Festzuhalten ist, dass den Kindern des Beschwerdeführers der Status des Asylberechtigten zuerkannt wurde. Die Bescheide des BFA vom 22.01.2020, mit welchen den Kindern des Beschwerdeführers der jeweils zuerkannte Status des Asylberechtigten gemäß § 7 Abs. 1 Z 2 AsylG aberkannt und festgestellt wurde, dass Ihnen die Flüchtlingseigenschaft kraft Gesetz nicht mehr zukommt, wurden mit Erkenntnissen des Bundesverwaltungsgerichts vom heutigen Tag behoben bzw. teilweise behoben. Die Kinder des Beschwerdeführers sind daher in Österreich dauerhaft aufenthaltsberechtigt. Auch die Mutter der Kinder verfügt über einen Aufenthaltstitel für Österreich. Der Familie des Beschwerdeführers wäre es theoretisch auch möglich, nach Armenien zu gehen und dort ihr Familienleben gemeinsam mit dem Beschwerdeführer weiter zu führen. Die Gattin des Beschwerdeführers stammt aus Armenien und auch die gemeinsamen Kinder sprechen zumindest die Landessprache. Die Ehegattin des Beschwerdeführers gab vor dem Bundesverwaltungsgericht auch an, ihren Gatten mit den Kindern nach Armenien begleiten zu würden, wenngleich sie ihre Angaben auf Nachfrage relativierte. Ob die Gattin des Beschwerdeführers schlussendlich ihren Ehegatten gemeinsam mit den Kindern nach Armenien begleitet, ist dieser überlassen. Es ist diesbezüglich auf den Unrechtsgehalt des bisherigen Lebenswandels des Beschwerdeführers hinzuweisen. Der Beschwerdeführer hat die öffentlichen Interessen der Republik Österreich durch die Missachtung strafrechtlicher Normen stark beeinträchtigt. Aufgrund seiner insgesamt fünf strafrechtlichen Verurteilungen, vor allem jedoch aufgrund seiner Suchtmitteldelinquenz besteht ein so großes öffentliches Interesse an der Aufenthaltsbeendigung, dass die Trennung auch von seinen Kindern gerechtfertigt ist (vgl VwGH 24.09.2019, Ra 2019/20/0446; VwGH 15.03.2018, Ra 2017/21/0191). Hinzu kommt die vom Beschwerdeführer ausgehende Gemeingefährlichkeit, die schließlich erst zur Aberkennung seines Status des Asylberechtigten in Österreich geführt hat. Es wird dem Beschwerdeführer auch möglich sein, das Familienleben mit seiner Frau und seinen Kindern bei wechselseitigen Besuchen in vom Einreiseverbot nicht umfassenden Staaten fortzusetzen und dabei auch den im Interesse des Kindeswohls liegenden persönlichen Kontakt zu den Kindern zu pflegen.

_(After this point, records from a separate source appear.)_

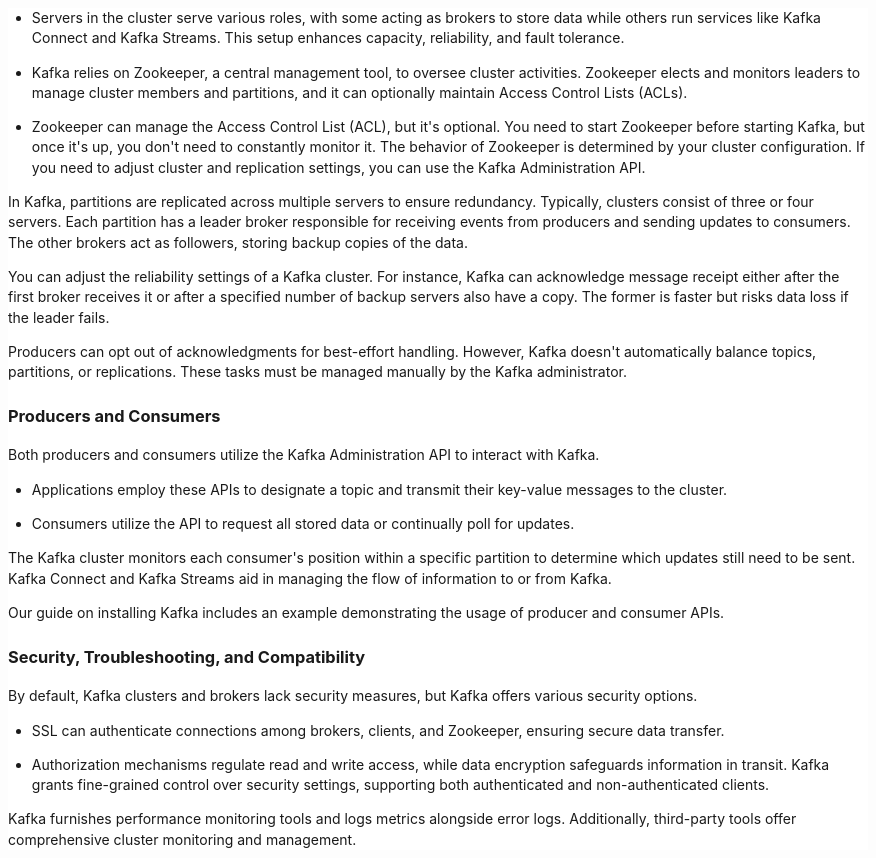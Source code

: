 - Servers in the cluster serve various roles, with some acting as brokers to store data while others run services like Kafka Connect and Kafka Streams. This setup enhances capacity, reliability, and fault tolerance.

- Kafka relies on Zookeeper, a central management tool, to oversee cluster activities. Zookeeper elects and monitors leaders to manage cluster members and partitions, and it can optionally maintain Access Control Lists (ACLs).

- Zookeeper can manage the Access Control List (ACL), but it's optional. You need to start Zookeeper before starting Kafka, but once it's up, you don't need to constantly monitor it. The behavior of Zookeeper is determined by your cluster configuration. If you need to adjust cluster and replication settings, you can use the Kafka Administration API.

In Kafka, partitions are replicated across multiple servers to ensure redundancy. Typically, clusters consist of three or four servers. Each partition has a leader broker responsible for receiving events from producers and sending updates to consumers. The other brokers act as followers, storing backup copies of the data.

You can adjust the reliability settings of a Kafka cluster. For instance, Kafka can acknowledge message receipt either after the first broker receives it or after a specified number of backup servers also have a copy. The former is faster but risks data loss if the leader fails.

Producers can opt out of acknowledgments for best-effort handling. However, Kafka doesn't automatically balance topics, partitions, or replications. These tasks must be managed manually by the Kafka administrator.

### Producers and Consumers

Both producers and consumers utilize the Kafka Administration API to interact with Kafka.

- Applications employ these APIs to designate a topic and transmit their key-value messages to the cluster.

- Consumers utilize the API to request all stored data or continually poll for updates.

The Kafka cluster monitors each consumer's position within a specific partition to determine which updates still need to be sent. Kafka Connect and Kafka Streams aid in managing the flow of information to or from Kafka.

Our guide on installing Kafka includes an example demonstrating the usage of producer and consumer APIs.

### Security, Troubleshooting, and Compatibility

By default, Kafka clusters and brokers lack security measures, but Kafka offers various security options.

- SSL can authenticate connections among brokers, clients, and Zookeeper, ensuring secure data transfer.

- Authorization mechanisms regulate read and write access, while data encryption safeguards information in transit. Kafka grants fine-grained control over security settings, supporting both authenticated and non-authenticated clients.

Kafka furnishes performance monitoring tools and logs metrics alongside error logs. Additionally, third-party tools offer comprehensive cluster monitoring and management.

Dem persönlichen Interesse des Beschwerdeführers an einer Fortsetzung seines Familien- und Privatlebens in Österreich steht nicht nur das große öffentliche Interesse am geordneten Vollzug fremdenrechtlicher Vorschriften, sondern auch jenes an der Verhinderung von Straftaten gegenüber. Dem öffentlichen Interesse an der Einhaltung der die Einreise und den Aufenthalt von Fremden regelnden Bestimmungen sowie der Verhinderung von Straftaten kommt im Interesse des Schutzes der öffentlichen Ordnung und Sicherheit ein hoher Stellenwert zu.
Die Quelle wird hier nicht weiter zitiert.